Data items
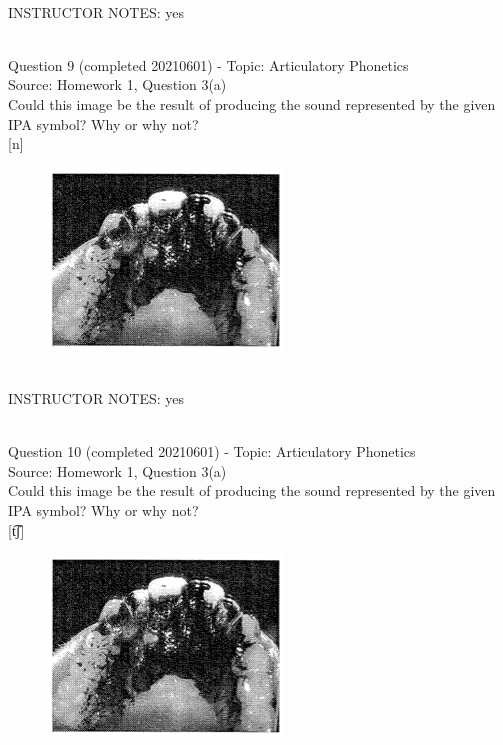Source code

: \documentclass[12pt]{article}
\begin{document}
~\\
INSTRUCTOR NOTES: yes


~\\

{\large Question 9} (completed 20210601) - Topic: Articulatory Phonetics\\
Source: Homework 1, Question 3(a)\\

Could this image be the result of producing the sound represented by the given IPA symbol? Why or why not?\\

{[n]}

\begin{figure}[H]
\includegraphics{../images/staticpalatography_stop.png}
\end{figure}

~\\
INSTRUCTOR NOTES: yes


~\\

{\large Question 10} (completed 20210601) - Topic: Articulatory Phonetics\\
Source: Homework 1, Question 3(a)\\

Could this image be the result of producing the sound represented by the given IPA symbol? Why or why not?\\

{[t͡ʃ]}

\begin{figure}[H]
\includegraphics{../images/staticpalatography_stop.png}
\end{figure}
\end{document}
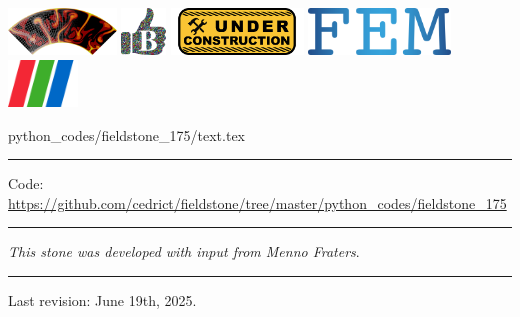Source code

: \noindent
\includegraphics[height=1.25cm]{images/pictograms/aspect_logo}
\includegraphics[height=1.25cm]{images/pictograms/benchmark}
\includegraphics[height=1.25cm]{images/pictograms/under_construction}
\includegraphics[height=1.25cm]{images/pictograms/FEM}
\includegraphics[height=1.25cm]{images/pictograms/paraview}


\begin{flushright} {\tiny {\color{gray} python\_codes/fieldstone\_175/text.tex}} \end{flushright}

%

\par\noindent\rule{\textwidth}{0.4pt}

\begin{center}
\inpython
{\small Code: \url{https://github.com/cedrict/fieldstone/tree/master/python_codes/fieldstone_175}}
\end{center}

\par\noindent\rule{\textwidth}{0.4pt}

{\sl This stone was developed with input from Menno Fraters}. 

\par\noindent\rule{\textwidth}{0.4pt}

Last revision: June 19th, 2025.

Work order: Where in the records does the string "begin" appear? Copy every line that has it.

Response to the task:
\begin{document}
\begin{figure}[H]
\begin{figure}[H]
\begin{flushright} {\tiny {\color{gray} python\_codes/fieldstone\_175/text.tex}} \end{flushright}
\begin{center}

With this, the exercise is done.